# [THE TASK]
Lines with "your": please show every one of them from the listing below.

# [STORED DATA]
------------
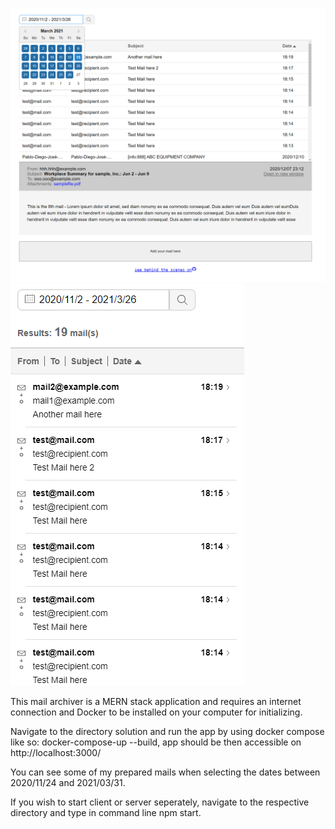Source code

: ![Desktop Version](./client/src/assets/screenshot1.png)
![Mobile Version](./client/src/assets/screenshot2.png)

This mail archiver is a MERN stack application and requires an internet connection and Docker to be installed on your computer for initializing.

Navigate to the directory solution and run the app by using docker compose like so: docker-compose-up --build, app should be then accessible on http://localhost:3000/

You can see some of my prepared mails when selecting the dates between 2020/11/24 and 2021/03/31.

If you wish to start client or server seperately, navigate to the respective directory and type in command line npm start.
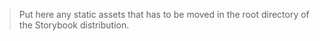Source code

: > Put here any static assets that has to be moved in the root directory of the Storybook distribution.

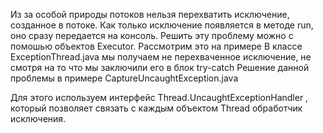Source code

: Из за особой природы потоков нельзя перехватить исключение, созданное в потоке. 
Как только исключение появляется в методе run, оно сразу передается на консоль. 
Решить эту проблему можно с помошью объектов Executor. Рассмотрим это на примере 
В классе ExceptionThread.java мы получаем не перехваченное исключение, не смотря на то что мы заключили его в блок try-catch
Решение данной проблемы в примере CaptureUncaughtException.java

Для этого используем интерфейс Thread.UncaughtExceptionHandler , который позволяет связать с каждым объектом Thread обработчик исключения.
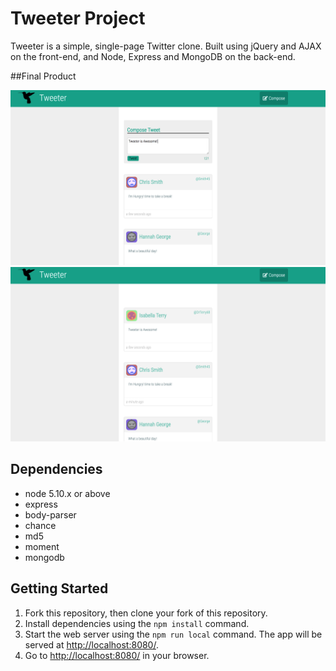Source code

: # Tweeter Project

Tweeter is a simple, single-page Twitter clone. Built using jQuery and AJAX on the front-end, and Node, Express and MongoDB on the back-end.

##Final Product

!["Screenshot of the login page"](https://github.com/spierre95/tweeter/blob/master/docs/compose-tweet.png?raw=true)
!["Screenshot of the create new urls page"](https://github.com/spierre95/tweeter/blob/master/docs/display-tweet.png?raw=true)

## Dependencies

- node 5.10.x or above
- express
- body-parser
- chance
- md5
- moment
- mongodb

## Getting Started

1. Fork this repository, then clone your fork of this repository.
2. Install dependencies using the `npm install` command.
3. Start the web server using the `npm run local` command. The app will be served at <http://localhost:8080/>.
4. Go to <http://localhost:8080/> in your browser.
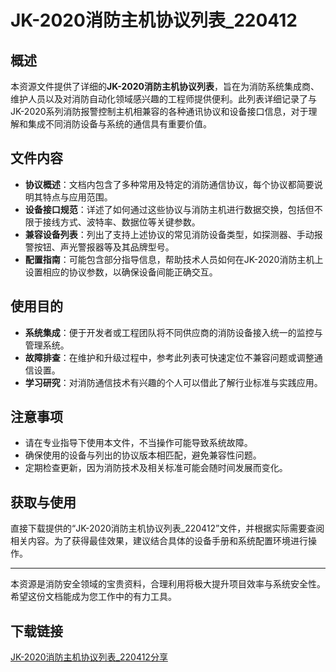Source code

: # JK-2020消防主机协议列表_220412

## 概述

本资源文件提供了详细的**JK-2020消防主机协议列表**，旨在为消防系统集成商、维护人员以及对消防自动化领域感兴趣的工程师提供便利。此列表详细记录了与JK-2020系列消防报警控制主机相兼容的各种通讯协议和设备接口信息，对于理解和集成不同消防设备与系统的通信具有重要价值。

## 文件内容

- **协议概述**：文档内包含了多种常用及特定的消防通信协议，每个协议都简要说明其特点与应用范围。
- **设备接口规范**：详述了如何通过这些协议与消防主机进行数据交换，包括但不限于接线方式、波特率、数据位等关键参数。
- **兼容设备列表**：列出了支持上述协议的常见消防设备类型，如探测器、手动报警按钮、声光警报器等及其品牌型号。
- **配置指南**：可能包含部分指导信息，帮助技术人员如何在JK-2020消防主机上设置相应的协议参数，以确保设备间能正确交互。

## 使用目的

- **系统集成**：便于开发者或工程团队将不同供应商的消防设备接入统一的监控与管理系统。
- **故障排查**：在维护和升级过程中，参考此列表可快速定位不兼容问题或调整通信设置。
- **学习研究**：对消防通信技术有兴趣的个人可以借此了解行业标准与实践应用。

## 注意事项

- 请在专业指导下使用本文件，不当操作可能导致系统故障。
- 确保使用的设备与列出的协议版本相匹配，避免兼容性问题。
- 定期检查更新，因为消防技术及相关标准可能会随时间发展而变化。

## 获取与使用

直接下载提供的“JK-2020消防主机协议列表_220412”文件，并根据实际需要查阅相关内容。为了获得最佳效果，建议结合具体的设备手册和系统配置环境进行操作。

---

本资源是消防安全领域的宝贵资料，合理利用将极大提升项目效率与系统安全性。希望这份文档能成为您工作中的有力工具。

## 下载链接

[JK-2020消防主机协议列表_220412分享](https://pan.quark.cn/s/f74eb5c5c8a7)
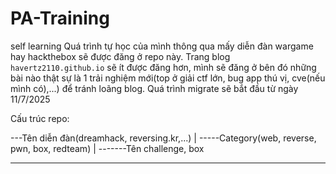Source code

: # PA-Training
self learning
Quá trình tự học của mình thông qua mấy diễn đàn wargame hay hackthebox sẽ được đăng ở repo này. Trang blog `havertz2110.github.io` sẽ ít được đăng hơn, mình sẽ đăng ở bên đó những bài nào thật sự là 1 trải nghiệm mới(top ở giải ctf lớn, bug app thú vị, cve(nếu mình có),...) để tránh loãng blog. Quá trình migrate sẽ bắt đầu từ ngày 11/7/2025

Cấu trúc repo:

---Tên diễn đàn(dreamhack, reversing.kr,...)
|
-----Category(web, reverse, pwn, box, redteam)
|
-------Tên challenge, box



---
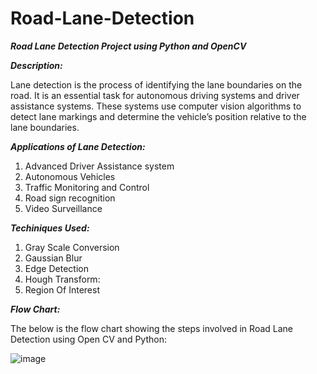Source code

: # Road-Lane-Detection
_**Road Lane Detection Project using Python and OpenCV**_

_**Description:**_

Lane detection is the process of identifying the lane boundaries on the road. It is an essential task for autonomous driving systems and driver assistance systems.
These systems use computer vision algorithms to detect lane markings and determine the vehicle’s position relative to the lane boundaries.

_**Applications of Lane Detection:**_

1. Advanced Driver Assistance system
2.  Autonomous Vehicles
3.  Traffic Monitoring and Control
4.  Road sign recognition
5.  Video Surveillance

_**Techiniques Used:**_

1. Gray Scale Conversion
2. Gaussian Blur
3. Edge Detection
4. Hough Transform:
5. Region Of Interest

_**Flow Chart:**_

The below is the flow chart showing the steps involved in Road Lane Detection using Open CV and Python:

![image](https://github.com/2110030020/Road-Lane-Detection/assets/110022497/23e33204-7206-495c-a3dc-d6c84ca0f0cb)
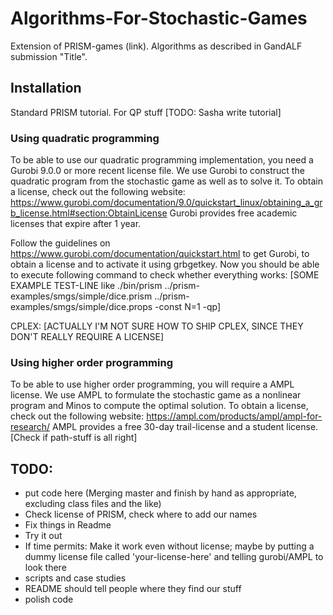 # Algorithms-For-Stochastic-Games

Extension of PRISM-games (link).
Algorithms as described in GandALF submission "Title".

## Installation

Standard PRISM tutorial.
For QP stuff [TODO: Sasha write tutorial]
### Using quadratic programming
To be able to use our quadratic programming implementation, you need a Gurobi 9.0.0 or more recent license file. We use Gurobi to construct the quadratic program from the stochastic game as well as to solve it.
To obtain a license, check out the following website:
https://www.gurobi.com/documentation/9.0/quickstart_linux/obtaining_a_grb_license.html#section:ObtainLicense
Gurobi provides free academic licenses that expire after 1 year.

Follow the guidelines on https://www.gurobi.com/documentation/quickstart.html to get Gurobi, to obtain a license and to activate it using grbgetkey.
Now you should be able to execute following command to check whether everything works:
[SOME EXAMPLE TEST-LINE like ./bin/prism ../prism-examples/smgs/simple/dice.prism ../prism-examples/smgs/simple/dice.props -const N=1 -qp]

CPLEX:
[ACTUALLY I'M NOT SURE HOW TO SHIP CPLEX, SINCE THEY DON'T REALLY REQUIRE A LICENSE]

### Using higher order programming
To be able to use higher order programming, you will require a AMPL license. We use AMPL to formulate the stochastic game as a nonlinear program and Minos to compute the optimal solution.
To obtain a license, check out the following website:
https://ampl.com/products/ampl/ampl-for-research/
AMPL provides a free 30-day trail-license and a student license.
[Check if path-stuff is all right]

## TODO:
- put code here (Merging master and finish by hand as appropriate, excluding class files and the like)
- Check license of PRISM, check where to add our names
- Fix things in Readme
- Try it out
- If time permits: Make it work even without license; maybe by putting a dummy license file called 'your-license-here' and telling gurobi/AMPL to look there
- scripts and case studies
- README should tell people where they find our stuff
- polish code
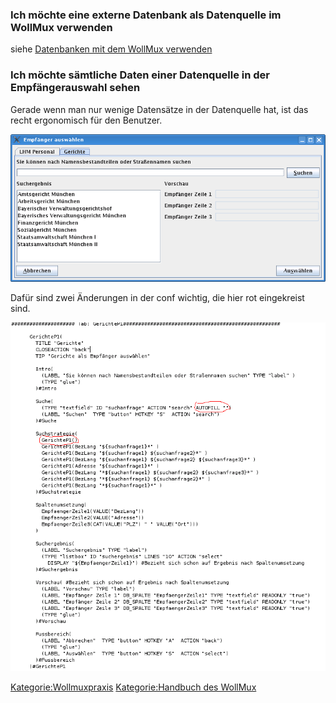 ### Ich möchte eine externe Datenbank als Datenquelle im WollMux verwenden

siehe [Datenbanken mit dem WollMux verwenden](Datenbanken_mit_dem_WollMux_verwenden.md)

### Ich möchte sämtliche Daten einer Datenquelle in der Empfängerauswahl sehen

Gerade wenn man nur wenige Datensätze in der Datenquelle hat, ist das recht ergonomisch für den Benutzer.

![](images/FragenDatenquellen/Empfaengerauswahl_gerichte.png "Empfaengerauswahl gerichte.png")

Dafür sind zwei Änderungen in der conf wichtig, die hier rot eingekreist sind.

![](images/FragenDatenquellen/Tab_gerichte.png "Tab gerichte.png")

<Kategorie:Wollmuxpraxis> [Kategorie:Handbuch des WollMux](Kategorie:Handbuch_des_WollMux)
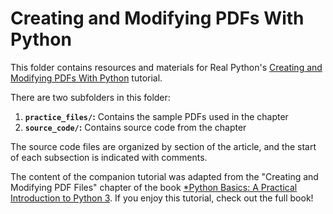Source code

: # Creating and Modifying PDFs With Python

This folder contains resources and materials for Real Python's [Creating and Modifying PDFs With Python](https://realpython.com/creating-modifying-pdf/) tutorial.

There are two subfolders in this folder:

1. **`practice_files/`:** Contains the sample PDFs used in the chapter
2. **`source_code/`:** Contains source code from the chapter

The source code files are organized by section of the article, and the start of each subsection is indicated with comments.

The content of the companion tutorial was adapted from the "Creating and Modifying PDF Files" chapter of the book [*Python Basics: A Practical Introduction to Python 3](https://realpython.com/products/python-basics-book/). If you enjoy this tutorial, check out the full book!
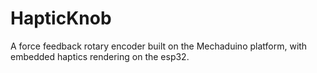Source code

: # HapticKnob
A force feedback rotary encoder built on the Mechaduino platform, with embedded haptics rendering on the esp32.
------------
# [ANSWER SECTION]
This mail archiver is a MERN stack application and requires an internet connection and Docker to be installed on your computer for initializing.
1. Fork this repository, then clone your fork of this repository.
4. Go to <http://localhost:8080/> in your browser.
- If time permits: Make it work even without license; maybe by putting a dummy license file called 'your-license-here' and telling gurobi/AMPL to look there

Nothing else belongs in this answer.